June 11, 2010 Secrecy, crime No Comments

Hired in 2001 by the National Security Agency to help it catch up with the e-mail and cellphone revolution, Thomas A. Drake became convinced that the government’s eavesdroppers were squandering hundreds of millions of dollars on failed programs while ignoring a promising alternative.

He took his concerns everywhere inside the secret world: to his bosses, to the agency’s inspector general, to the Defense Department’s inspector general and to the Congressional intelligence committees. But he felt his message was not getting through.

So he contacted a reporter for The Baltimore Sun.

NSA Headquarters

NSA Headquarters - Maryland

Today, because of that decision, Mr. Drake, 53, a veteran intelligence bureaucrat who collected early computers, faces years in prison on 10 felony charges involving the mishandling of classified information and obstruction of justice.

The indictment of Mr. Drake was the latest evidence that the Obama administration is proving more aggressive than the Bush administration in seeking to punish unauthorized leaks to the press.

In 17 months in office, President Obama has already outdone every previous president in pursuing leak prosecutions. His administration has taken actions that might have provoked sharp political criticism for his predecessor, George W. Bush, who was often in public fights with the press.

Mr. Drake was charged in April; in May, an F.B.I. translator was sentenced to 20 months in prison for providing classified documents to a blogger; this week, the Pentagon confirmed the arrest of a 22-year-old Army intelligence analyst suspected of passing a classified video of an American military helicopter shooting Baghdad civilians to the Web site Wikileaks.org.

Meanwhile, the Justice Department has renewed a subpoena in a case involving an alleged leak of classified information on a bungled attempt to disrupt Iran’s nuclear program that was described in “State of War,” a 2006 book by James Risen. The author is a reporter for The New York Times. And several press disclosures since Mr. Obama took office have been referred to the Justice Department for investigation, officials said, though it is uncertain whether they will result in criminal cases.

As secret programs proliferated after the 2001 terrorist attacks, Bush administration officials, led by Vice President Dick Cheney, were outspoken in denouncing press disclosures about the C.I.A.’s secret prisons and brutal interrogation techniques, and the security agency’s eavesdropping inside the United States without warrants.

In fact, Mr.
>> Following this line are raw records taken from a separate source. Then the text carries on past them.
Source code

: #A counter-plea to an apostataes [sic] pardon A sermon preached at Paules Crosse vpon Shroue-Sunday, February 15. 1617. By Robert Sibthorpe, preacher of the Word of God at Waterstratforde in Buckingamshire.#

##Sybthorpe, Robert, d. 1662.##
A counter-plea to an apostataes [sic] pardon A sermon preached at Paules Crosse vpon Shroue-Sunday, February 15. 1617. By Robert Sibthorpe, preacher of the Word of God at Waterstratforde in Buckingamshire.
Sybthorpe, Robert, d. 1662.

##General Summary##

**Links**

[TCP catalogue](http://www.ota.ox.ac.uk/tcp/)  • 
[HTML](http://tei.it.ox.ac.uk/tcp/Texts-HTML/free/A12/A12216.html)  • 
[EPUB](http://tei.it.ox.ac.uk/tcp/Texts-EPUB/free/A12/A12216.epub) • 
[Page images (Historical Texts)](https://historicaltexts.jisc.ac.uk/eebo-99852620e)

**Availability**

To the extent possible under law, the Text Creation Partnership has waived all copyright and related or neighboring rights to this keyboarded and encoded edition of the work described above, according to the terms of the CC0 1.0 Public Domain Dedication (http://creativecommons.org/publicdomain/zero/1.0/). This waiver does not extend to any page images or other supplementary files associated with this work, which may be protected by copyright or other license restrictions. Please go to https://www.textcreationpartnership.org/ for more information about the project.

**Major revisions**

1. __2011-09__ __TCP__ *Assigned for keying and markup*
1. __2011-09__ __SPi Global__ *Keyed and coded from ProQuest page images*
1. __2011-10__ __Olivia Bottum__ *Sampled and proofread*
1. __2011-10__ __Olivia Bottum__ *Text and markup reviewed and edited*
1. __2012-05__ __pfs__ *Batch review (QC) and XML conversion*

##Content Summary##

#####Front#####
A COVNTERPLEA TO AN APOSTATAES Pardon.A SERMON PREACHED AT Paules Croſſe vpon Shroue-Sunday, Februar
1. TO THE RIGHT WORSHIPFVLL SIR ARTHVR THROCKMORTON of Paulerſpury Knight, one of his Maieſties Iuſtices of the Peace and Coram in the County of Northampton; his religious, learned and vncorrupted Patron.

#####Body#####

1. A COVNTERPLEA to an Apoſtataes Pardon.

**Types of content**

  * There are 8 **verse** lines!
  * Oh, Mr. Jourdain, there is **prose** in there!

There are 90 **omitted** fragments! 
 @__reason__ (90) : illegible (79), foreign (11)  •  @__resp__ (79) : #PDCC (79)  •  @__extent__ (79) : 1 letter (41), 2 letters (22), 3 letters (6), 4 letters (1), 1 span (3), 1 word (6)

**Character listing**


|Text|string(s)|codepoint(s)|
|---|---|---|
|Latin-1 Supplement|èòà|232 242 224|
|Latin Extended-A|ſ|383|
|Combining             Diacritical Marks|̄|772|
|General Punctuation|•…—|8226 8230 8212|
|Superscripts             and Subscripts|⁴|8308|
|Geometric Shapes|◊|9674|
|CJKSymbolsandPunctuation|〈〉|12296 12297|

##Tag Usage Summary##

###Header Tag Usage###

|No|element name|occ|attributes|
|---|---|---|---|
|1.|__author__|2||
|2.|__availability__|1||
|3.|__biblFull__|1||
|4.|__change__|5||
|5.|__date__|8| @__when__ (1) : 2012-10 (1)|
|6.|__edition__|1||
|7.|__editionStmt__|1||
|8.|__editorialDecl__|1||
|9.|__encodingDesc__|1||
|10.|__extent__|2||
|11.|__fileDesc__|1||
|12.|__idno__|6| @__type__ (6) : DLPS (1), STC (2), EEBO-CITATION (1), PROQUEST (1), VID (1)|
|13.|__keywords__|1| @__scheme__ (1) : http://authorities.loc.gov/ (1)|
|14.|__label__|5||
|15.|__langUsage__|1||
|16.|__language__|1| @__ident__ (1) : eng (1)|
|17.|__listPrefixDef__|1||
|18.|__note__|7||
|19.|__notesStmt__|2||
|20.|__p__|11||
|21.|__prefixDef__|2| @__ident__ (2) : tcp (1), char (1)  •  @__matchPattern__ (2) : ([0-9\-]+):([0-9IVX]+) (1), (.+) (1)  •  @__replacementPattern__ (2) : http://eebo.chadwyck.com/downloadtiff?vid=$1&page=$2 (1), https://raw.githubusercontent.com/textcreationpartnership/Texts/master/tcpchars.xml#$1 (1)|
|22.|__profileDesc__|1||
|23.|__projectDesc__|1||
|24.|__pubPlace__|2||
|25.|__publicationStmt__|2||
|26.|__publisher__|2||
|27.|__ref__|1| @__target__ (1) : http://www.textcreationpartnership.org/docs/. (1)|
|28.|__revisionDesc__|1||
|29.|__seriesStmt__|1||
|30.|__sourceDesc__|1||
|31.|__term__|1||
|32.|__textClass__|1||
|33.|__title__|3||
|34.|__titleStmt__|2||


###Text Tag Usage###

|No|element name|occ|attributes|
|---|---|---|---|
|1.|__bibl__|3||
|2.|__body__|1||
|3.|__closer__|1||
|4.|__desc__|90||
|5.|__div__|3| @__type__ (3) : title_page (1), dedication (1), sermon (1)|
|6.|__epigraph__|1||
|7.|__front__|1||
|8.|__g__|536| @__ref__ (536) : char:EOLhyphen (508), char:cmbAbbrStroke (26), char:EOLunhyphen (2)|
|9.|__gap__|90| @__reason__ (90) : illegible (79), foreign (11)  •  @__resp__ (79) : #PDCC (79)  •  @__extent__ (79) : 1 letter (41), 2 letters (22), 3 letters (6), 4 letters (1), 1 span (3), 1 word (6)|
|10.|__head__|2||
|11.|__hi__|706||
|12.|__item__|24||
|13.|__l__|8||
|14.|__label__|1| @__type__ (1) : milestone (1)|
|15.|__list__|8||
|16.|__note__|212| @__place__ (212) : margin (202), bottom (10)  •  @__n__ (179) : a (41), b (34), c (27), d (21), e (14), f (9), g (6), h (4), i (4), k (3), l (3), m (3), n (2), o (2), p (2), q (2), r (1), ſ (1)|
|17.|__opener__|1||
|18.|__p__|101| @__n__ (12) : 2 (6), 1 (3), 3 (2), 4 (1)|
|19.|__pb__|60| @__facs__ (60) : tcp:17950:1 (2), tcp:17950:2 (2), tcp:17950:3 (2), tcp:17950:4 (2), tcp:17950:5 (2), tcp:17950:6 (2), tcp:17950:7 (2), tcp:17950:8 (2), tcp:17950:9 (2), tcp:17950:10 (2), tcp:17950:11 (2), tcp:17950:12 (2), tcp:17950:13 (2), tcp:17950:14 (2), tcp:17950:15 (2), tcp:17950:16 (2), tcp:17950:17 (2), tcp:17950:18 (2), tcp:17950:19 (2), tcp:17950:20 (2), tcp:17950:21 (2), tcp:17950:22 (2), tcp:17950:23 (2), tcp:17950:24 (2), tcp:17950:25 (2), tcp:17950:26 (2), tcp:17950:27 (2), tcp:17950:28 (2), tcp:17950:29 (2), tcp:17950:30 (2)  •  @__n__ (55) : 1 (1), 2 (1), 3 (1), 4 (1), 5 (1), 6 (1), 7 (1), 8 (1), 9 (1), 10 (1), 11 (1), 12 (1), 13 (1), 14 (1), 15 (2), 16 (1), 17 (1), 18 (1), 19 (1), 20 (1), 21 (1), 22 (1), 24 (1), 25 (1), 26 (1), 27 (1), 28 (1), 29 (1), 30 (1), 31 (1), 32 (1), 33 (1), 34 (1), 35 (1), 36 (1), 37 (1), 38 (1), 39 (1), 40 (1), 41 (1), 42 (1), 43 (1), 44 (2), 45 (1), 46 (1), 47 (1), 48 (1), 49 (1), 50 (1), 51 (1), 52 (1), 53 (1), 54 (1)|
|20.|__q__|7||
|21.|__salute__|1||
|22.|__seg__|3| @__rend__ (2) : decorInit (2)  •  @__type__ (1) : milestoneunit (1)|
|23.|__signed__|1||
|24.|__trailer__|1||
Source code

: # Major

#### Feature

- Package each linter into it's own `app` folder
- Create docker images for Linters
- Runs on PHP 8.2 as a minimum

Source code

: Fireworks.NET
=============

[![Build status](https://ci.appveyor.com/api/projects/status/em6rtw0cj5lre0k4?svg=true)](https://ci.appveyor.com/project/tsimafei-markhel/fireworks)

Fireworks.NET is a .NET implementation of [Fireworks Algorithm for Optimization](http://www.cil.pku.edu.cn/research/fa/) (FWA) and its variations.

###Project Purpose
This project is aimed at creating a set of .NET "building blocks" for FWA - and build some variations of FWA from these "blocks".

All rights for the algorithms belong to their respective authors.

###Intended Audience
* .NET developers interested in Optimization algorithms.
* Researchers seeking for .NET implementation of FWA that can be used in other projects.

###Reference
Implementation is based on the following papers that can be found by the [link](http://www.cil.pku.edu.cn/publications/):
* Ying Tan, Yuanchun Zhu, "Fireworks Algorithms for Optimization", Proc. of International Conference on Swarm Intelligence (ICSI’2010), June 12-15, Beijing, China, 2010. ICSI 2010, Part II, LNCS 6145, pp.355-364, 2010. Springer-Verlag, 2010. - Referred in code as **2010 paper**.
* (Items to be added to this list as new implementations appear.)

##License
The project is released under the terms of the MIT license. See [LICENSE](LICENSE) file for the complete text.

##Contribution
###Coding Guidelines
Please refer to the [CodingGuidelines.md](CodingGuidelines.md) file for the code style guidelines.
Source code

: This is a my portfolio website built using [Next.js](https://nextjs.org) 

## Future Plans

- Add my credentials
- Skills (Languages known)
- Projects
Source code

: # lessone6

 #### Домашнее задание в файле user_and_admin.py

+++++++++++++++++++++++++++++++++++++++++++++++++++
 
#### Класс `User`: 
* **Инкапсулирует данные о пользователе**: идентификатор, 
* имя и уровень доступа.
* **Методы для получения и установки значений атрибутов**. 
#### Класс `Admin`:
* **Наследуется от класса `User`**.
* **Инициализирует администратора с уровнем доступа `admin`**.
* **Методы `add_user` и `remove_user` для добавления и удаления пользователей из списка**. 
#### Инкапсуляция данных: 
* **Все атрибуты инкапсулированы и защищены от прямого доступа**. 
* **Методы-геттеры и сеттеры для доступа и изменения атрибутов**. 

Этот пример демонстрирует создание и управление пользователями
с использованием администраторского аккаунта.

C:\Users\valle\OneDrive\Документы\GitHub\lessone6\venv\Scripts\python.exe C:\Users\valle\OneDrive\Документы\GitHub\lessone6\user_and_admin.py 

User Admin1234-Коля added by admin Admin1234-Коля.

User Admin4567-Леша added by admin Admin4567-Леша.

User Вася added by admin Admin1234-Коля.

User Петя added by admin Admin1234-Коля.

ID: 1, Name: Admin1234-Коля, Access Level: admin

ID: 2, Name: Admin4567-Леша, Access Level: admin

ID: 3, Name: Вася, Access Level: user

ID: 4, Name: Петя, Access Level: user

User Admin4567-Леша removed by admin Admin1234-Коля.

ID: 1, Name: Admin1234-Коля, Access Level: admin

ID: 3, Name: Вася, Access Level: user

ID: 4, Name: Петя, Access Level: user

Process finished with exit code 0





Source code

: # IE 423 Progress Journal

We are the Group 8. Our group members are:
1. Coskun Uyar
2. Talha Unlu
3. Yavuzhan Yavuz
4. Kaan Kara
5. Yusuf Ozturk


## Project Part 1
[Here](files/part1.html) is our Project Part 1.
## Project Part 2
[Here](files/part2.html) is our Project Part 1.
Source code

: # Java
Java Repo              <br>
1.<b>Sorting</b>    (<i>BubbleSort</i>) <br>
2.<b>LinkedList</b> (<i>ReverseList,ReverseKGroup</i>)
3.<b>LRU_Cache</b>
Drake initially drew the attention of investigators because the government believed he might have been a source for the December 2005 article in The Times that revealed the wiretapping program.

Describing for the first time the scale of the Bush administration’s hunt for the sources of The Times article, former officials say 5 prosecutors and 25 F.B.I. agents were assigned to the case. The Maryland and Oregon homes of three other security agency employees and a Congressional aide were searched before investigators raided Mr. Drake’s suburban house in November 2007. By then, a series of articles by Siobhan Gorman in The Baltimore Sun had quoted N.S.A. insiders about the agency’s billion-dollar struggles to remake its lagging technology, and panicky intelligence bosses spoke of a “culture of leaking.”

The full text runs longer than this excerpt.